Tadao Ando’s mastery of materials and geometry is never in doubt, even if the intensity of feeling and compressed energy that characterized his small buildings can be hard to find in some of his recent works, which have suffered from an inflation of scale. At the urging of clients with a taste for grandeur, unconstrained by cost, content and audience, the projects have become intimidatingly vast. But the compact library/museum that Ando recently completed in an Osaka suburb is a return to the sublime quality of his Church of the Light and Water Temple.

The Shiba Ryotaro Memorial Museum celebrates a writer who was enormously popular and respected. Born in Osaka in 1923, Shiba Ryotaro served as a soldier in the imperial army, an experience that left him traumatized by his commanders’ brutality and the militarism of the system they represented. He dedicated the rest of his life to making sense of Japan’s turbulent history, from the Meiji era on. Beginning as a newspaper reporter, he turned to writing meticulously researched historical novels – including Drunk as a Lord, Burning Sword and The Last Shogun – that won a wide following in Japan and, in translation, abroad. When he died, in 1996, his widow established a foundation in his name to award prizes and fellowships and to commission the museum, which curves away from his house in a graceful arc through a leafy garden.

In plan, the reinforced concrete building comprises two overlapping arcs of a circle intersected with radial walls. Staircases and service rooms jut at an angle from the inner face. Visitors enter a modest gate in the garden wall and follow a winding path. A tall glazed portico wrapped around the windowless south wall draws you into the lobby, where you are captured by the spectacle of the book stacks. The library Ryotaro amassed during his 50-year career must have overflowed every shelf in his spacious house.
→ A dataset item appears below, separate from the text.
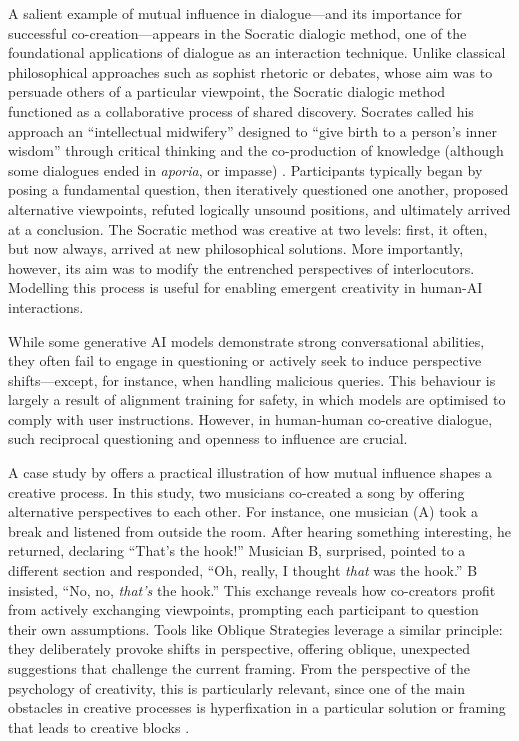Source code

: A salient example of mutual influence in dialogue—and its importance for successful co-creation—appears in the Socratic dialogic method, one of the foundational applications of dialogue as an interaction technique. Unlike classical philosophical approaches such as sophist rhetoric or debates, whose aim was to persuade others of a particular viewpoint, the Socratic dialogic method functioned as a collaborative process of shared discovery. Socrates called his approach an “intellectual midwifery” designed to “give birth to a person’s inner wisdom” through critical thinking and the co-production of knowledge (although some dialogues ended in \textit{aporia}, or impasse) \cite{Nails2005-iq, Wikipedia-contributors2024-hr}. Participants typically began by posing a fundamental question, then iteratively questioned one another, proposed alternative viewpoints, refuted logically unsound positions, and ultimately arrived at a conclusion. The Socratic method was creative at two levels: first, it often, but now always, arrived at new philosophical solutions. More importantly, however, its aim was to modify the entrenched perspectives of interlocutors. Modelling this process is useful for enabling emergent creativity in human-AI interactions.

While some generative AI models demonstrate strong conversational abilities, they often fail to engage in questioning or actively seek to induce perspective shifts—except, for instance, when handling malicious queries. This behaviour is largely a result of alignment training for safety, in which models are optimised to comply with user instructions. However, in human-human co-creative dialogue, such reciprocal questioning and openness to influence are crucial.

A case study by \cite{Bown2020-oc} offers a practical illustration of how mutual influence shapes a creative process. In this study, two musicians co-created a song by offering alternative perspectives to each other. For instance, one musician (A) took a break and listened from outside the room. After hearing something interesting, he returned, declaring “That’s the hook!” Musician B, surprised, pointed to a different section and responded, “Oh, really, I thought \textit{that} was the hook.” B insisted, “No, no, \textit{that’s} the hook.” This exchange reveals how co-creators profit from actively exchanging viewpoints, prompting each participant to question their own assumptions. Tools like Oblique Strategies leverage a similar principle: they deliberately provoke shifts in perspective, offering oblique, unexpected suggestions that challenge the current framing. From the perspective of the psychology of creativity, this is particularly relevant, since one of the main obstacles in creative processes is hyperfixation in a particular solution or framing that leads to creative blocks \cite{Jansson1991-wy}.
The collection has now been transferred to the museum, and it has become its dominant theme. Two eight-metre-high walls lined from floor to ceiling with books curve away to a geometrically patterned window. A steel gallery extends around the room from the librarian’s office on the upper level, and stairs lead down from the lobby to the exhibition area at the basement level.

Ando describes the experience as ‘diving into the mind of the author’, and it dramatizes Ryotaro’s passion for research and the solid foundation he laid for his investigations of the past. Inspired by the dynamic verticality of Piranesi’s Prisons – as he was in the vertiginous stairways and split floors of his Osaka office – the architect has created a building that is both intensely personal and in harmony with its subject. The sharp turns and shifts of level are vintage Ando, a voyage of discovery through 1,000 square metres of space that are tightly contained but feel infinite. You feel yourself drawn forward to explore the library from different vantage points, allowing it to wrap around and envelope you. There’s an elegant, fan-shaped screening room, a display of memorabilia and the inevitable sales area, but these play subsidiary roles. The museum is rigorous yet welcoming, a concrete shell lined with Japanese oak: cool and warm materials that play off each other. Both have the refinement of craft that is Ando’s signature, and they glow softly in the abundant natural light that spills in from the east through a checkerboard of clear and moulded glass, designed with only partial success to filter harmful rays. The curve of the room is echoed in the shifting angles of the floorboards, and the mobile library stair evokes a stack of tansu chests that plays off the grid of the shelves. However, it’s evident that the books are more for display than use, for there are many areas that appear to be inaccessible.

What validates Ando’s design is the evident pleasure it gives the author’s admirers, for whom this space has become a shrine. They are caught up in the spirit of the place, wandering happily from one display to another, absorbed in their memories of the joy of reading.